It was still, he told himself uneasily, just one drink. And that was all he was going to have.

The bartender brought it and Forrester sipped at it, watching his reflection in the mirror and wishing he felt easier in his mind about the whole Tower of Zeus affair. Then, very suddenly, he noticed that the man next to him was looking at him oddly. Forrester didn't like the look or, for that matter, the man himself, a raw-boned giant with deep-set eyes and a shock of dead-black hair, but so long as nobody bothered him, Forrester wasn't going to start anything.
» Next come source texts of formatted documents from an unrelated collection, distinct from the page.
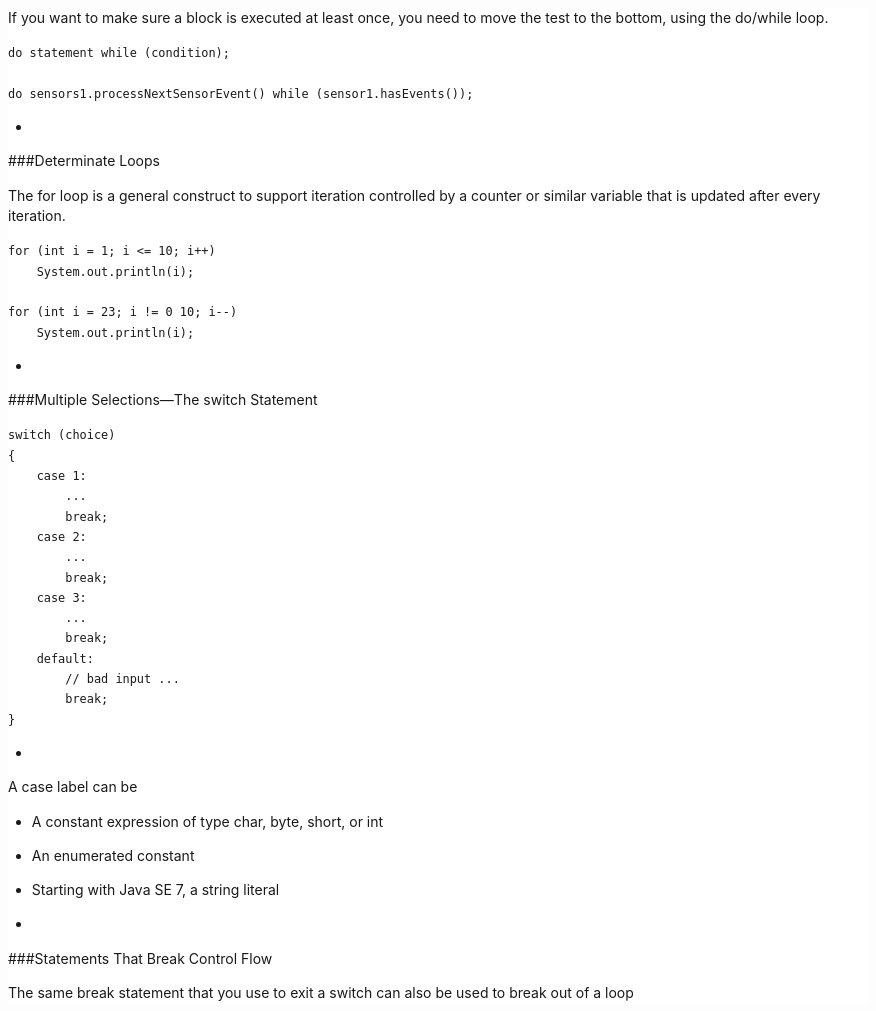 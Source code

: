 If you want to make sure a block is executed at least once, you need to move the test to the bottom, using the do/while loop.

```
do statement while (condition);

do sensors1.processNextSensorEvent() while (sensor1.hasEvents());
```
-

###Determinate Loops

The for loop is a general construct to support iteration controlled by a counter or similar variable that is updated after every iteration.

```
for (int i = 1; i <= 10; i++)
    System.out.println(i);

for (int i = 23; i != 0 10; i--)
    System.out.println(i);
```

-

###Multiple Selections—The switch Statement

```
switch (choice)
{
    case 1:
        ...
        break;
    case 2:
        ...
        break;
    case 3:
        ...
        break;
    default:
        // bad input ...
        break;
}
```

-

A case label can be

- A constant expression of type char, byte, short, or int
- An enumerated constant
- Starting with Java SE 7, a string literal

-

###Statements That Break Control Flow

The same break statement that you use to exit a switch can also be used to break out of a loop
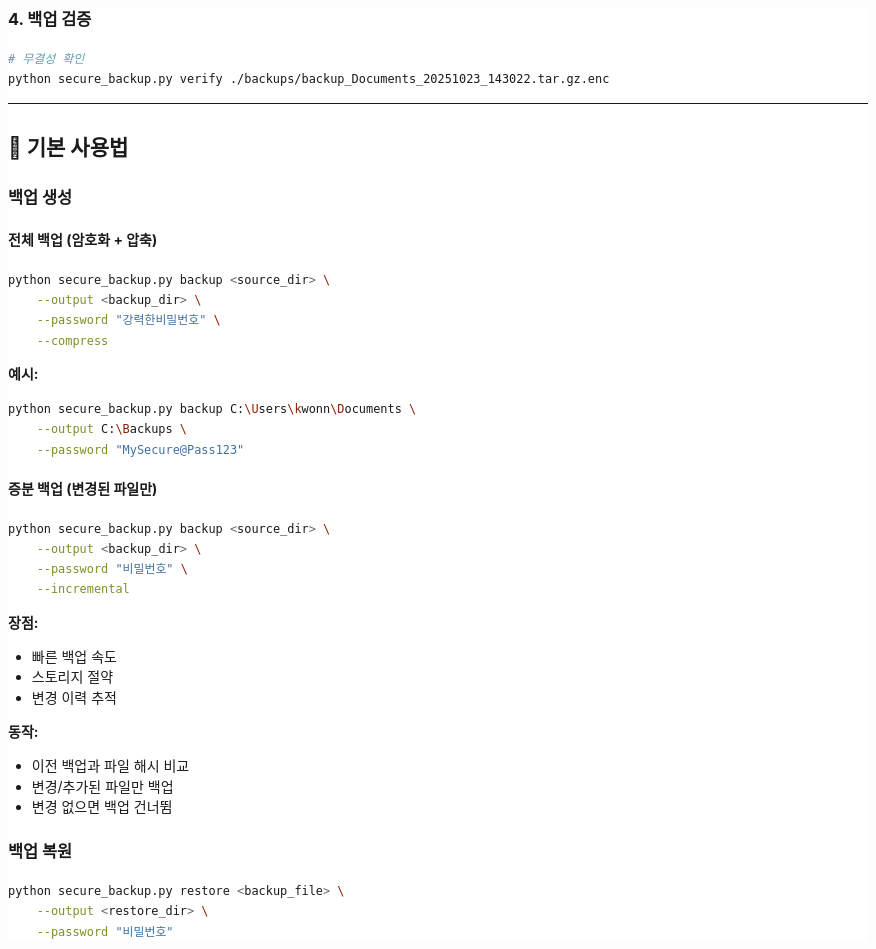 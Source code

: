 ### 4. 백업 검증

```bash
# 무결성 확인
python secure_backup.py verify ./backups/backup_Documents_20251023_143022.tar.gz.enc
```

---

## 📖 기본 사용법

### 백업 생성

#### 전체 백업 (암호화 + 압축)

```bash
python secure_backup.py backup <source_dir> \
    --output <backup_dir> \
    --password "강력한비밀번호" \
    --compress
```

**예시:**
```bash
python secure_backup.py backup C:\Users\kwonn\Documents \
    --output C:\Backups \
    --password "MySecure@Pass123"
```

#### 증분 백업 (변경된 파일만)

```bash
python secure_backup.py backup <source_dir> \
    --output <backup_dir> \
    --password "비밀번호" \
    --incremental
```

**장점:**
- 빠른 백업 속도
- 스토리지 절약
- 변경 이력 추적

**동작:**
- 이전 백업과 파일 해시 비교
- 변경/추가된 파일만 백업
- 변경 없으면 백업 건너뜀

### 백업 복원

```bash
python secure_backup.py restore <backup_file> \
    --output <restore_dir> \
    --password "비밀번호"
```
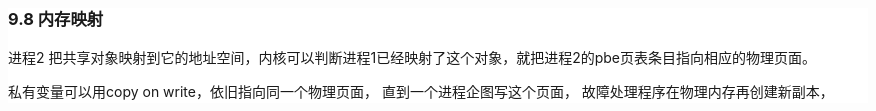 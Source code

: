  

### 9.8 内存映射

进程2 把共享对象映射到它的地址空间，内核可以判断进程1已经映射了这个对象，就把进程2的pbe页表条目指向相应的物理页面。

私有变量可以用copy on write，依旧指向同一个物理页面， 直到一个进程企图写这个页面， 故障处理程序在物理内存再创建新副本，


































































































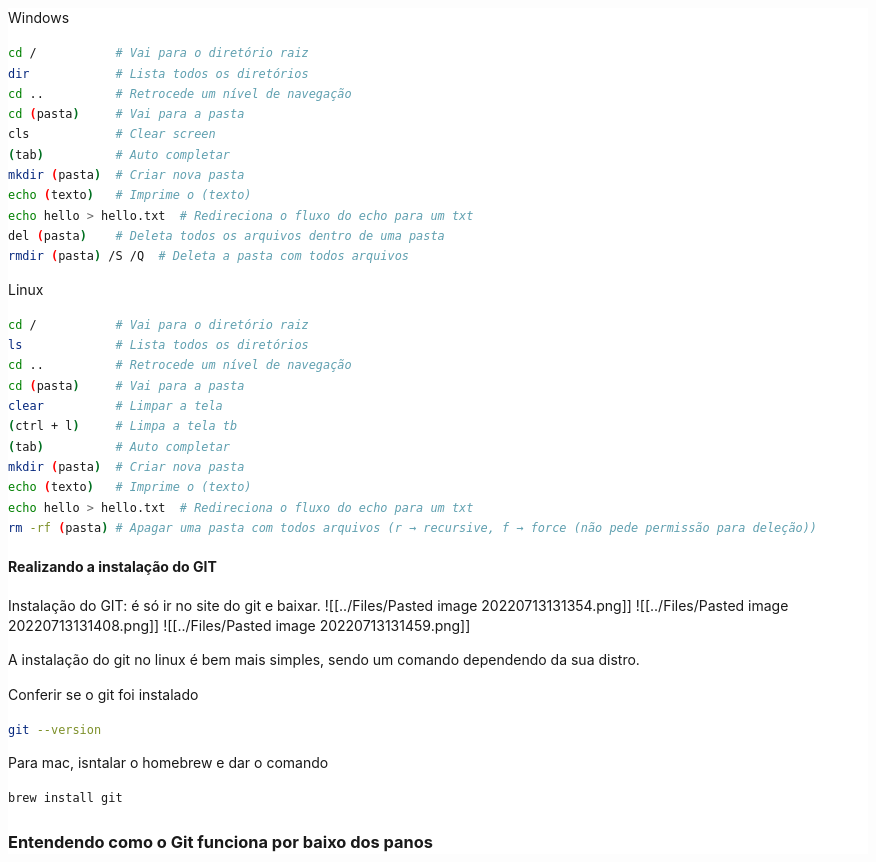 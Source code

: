 Windows

```bash
cd /           # Vai para o diretório raiz
dir            # Lista todos os diretórios
cd ..          # Retrocede um nível de navegação
cd (pasta)     # Vai para a pasta
cls            # Clear screen
(tab)          # Auto completar
mkdir (pasta)  # Criar nova pasta
echo (texto)   # Imprime o (texto)
echo hello > hello.txt  # Redireciona o fluxo do echo para um txt
del (pasta)    # Deleta todos os arquivos dentro de uma pasta
rmdir (pasta) /S /Q  # Deleta a pasta com todos arquivos
```

Linux

```bash
cd /           # Vai para o diretório raiz
ls             # Lista todos os diretórios
cd ..          # Retrocede um nível de navegação
cd (pasta)     # Vai para a pasta
clear          # Limpar a tela
(ctrl + l)     # Limpa a tela tb
(tab)          # Auto completar
mkdir (pasta)  # Criar nova pasta
echo (texto)   # Imprime o (texto)
echo hello > hello.txt  # Redireciona o fluxo do echo para um txt
rm -rf (pasta) # Apagar uma pasta com todos arquivos (r → recursive, f → force (não pede permissão para deleção))
```

#### Realizando a instalação do GIT

Instalação do GIT: é só ir no site do git e baixar.
![[../Files/Pasted image 20220713131354.png]]
![[../Files/Pasted image 20220713131408.png]]
![[../Files/Pasted image 20220713131459.png]]

A instalação do git no linux é bem mais simples, sendo um comando dependendo da sua distro.

Conferir se o git foi instalado

```bash
git --version
```

Para mac, isntalar o homebrew e dar o comando

```bash
brew install git
```

### Entendendo como o Git funciona por baixo dos panos
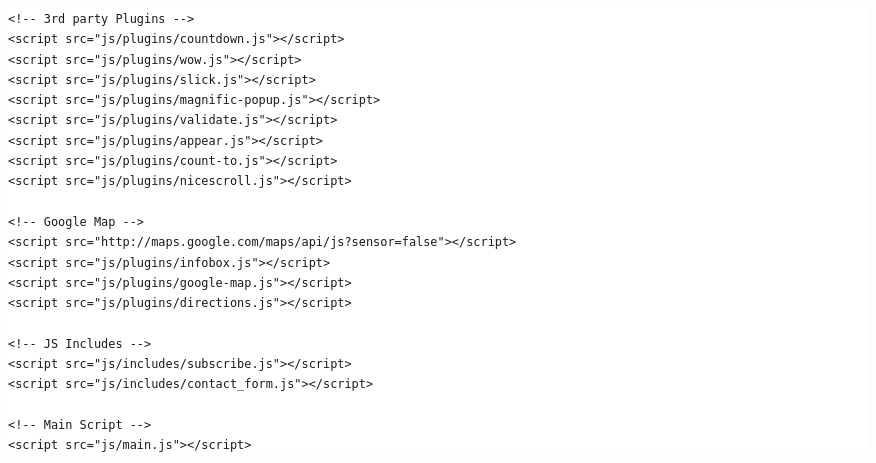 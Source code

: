     <!-- 3rd party Plugins -->
    <script src="js/plugins/countdown.js"></script>
    <script src="js/plugins/wow.js"></script>
    <script src="js/plugins/slick.js"></script>
    <script src="js/plugins/magnific-popup.js"></script>
    <script src="js/plugins/validate.js"></script>
    <script src="js/plugins/appear.js"></script>
    <script src="js/plugins/count-to.js"></script>
    <script src="js/plugins/nicescroll.js"></script>

    <!-- Google Map -->
    <script src="http://maps.google.com/maps/api/js?sensor=false"></script>
    <script src="js/plugins/infobox.js"></script>
    <script src="js/plugins/google-map.js"></script>
    <script src="js/plugins/directions.js"></script>

    <!-- JS Includes -->
    <script src="js/includes/subscribe.js"></script>
    <script src="js/includes/contact_form.js"></script>

    <!-- Main Script -->
    <script src="js/main.js"></script>

</body>

</html>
Unfortunately, somebody bothered him. The tall man leaned over and said loudly: "What's the matter with you, bud? An infidel or something?"

Forrester hesitated. The accusation that he didn't believe in the practices ordained by the Gods themselves was an irritating one. But he could see the other side of the question, too. The tall man was undoubtedly a Dionysian; and, more than that, a member of a small sect inside the general corpus of Bacchus/Dionysus worshippers. He held that it was wrong to distill grape or grain products "too far," until there was nothing left but the alcohol.

That meant disapproval of gin and vodka on the grounds that, unlike whiskey or brandy, they'd had the "life" distilled out of them.

Forrester, however, was not really fond of brandy and whiskey. He decided to explain this to the tall man, but at the same time he began to develop the sinking feeling that it wasn't going to do any good.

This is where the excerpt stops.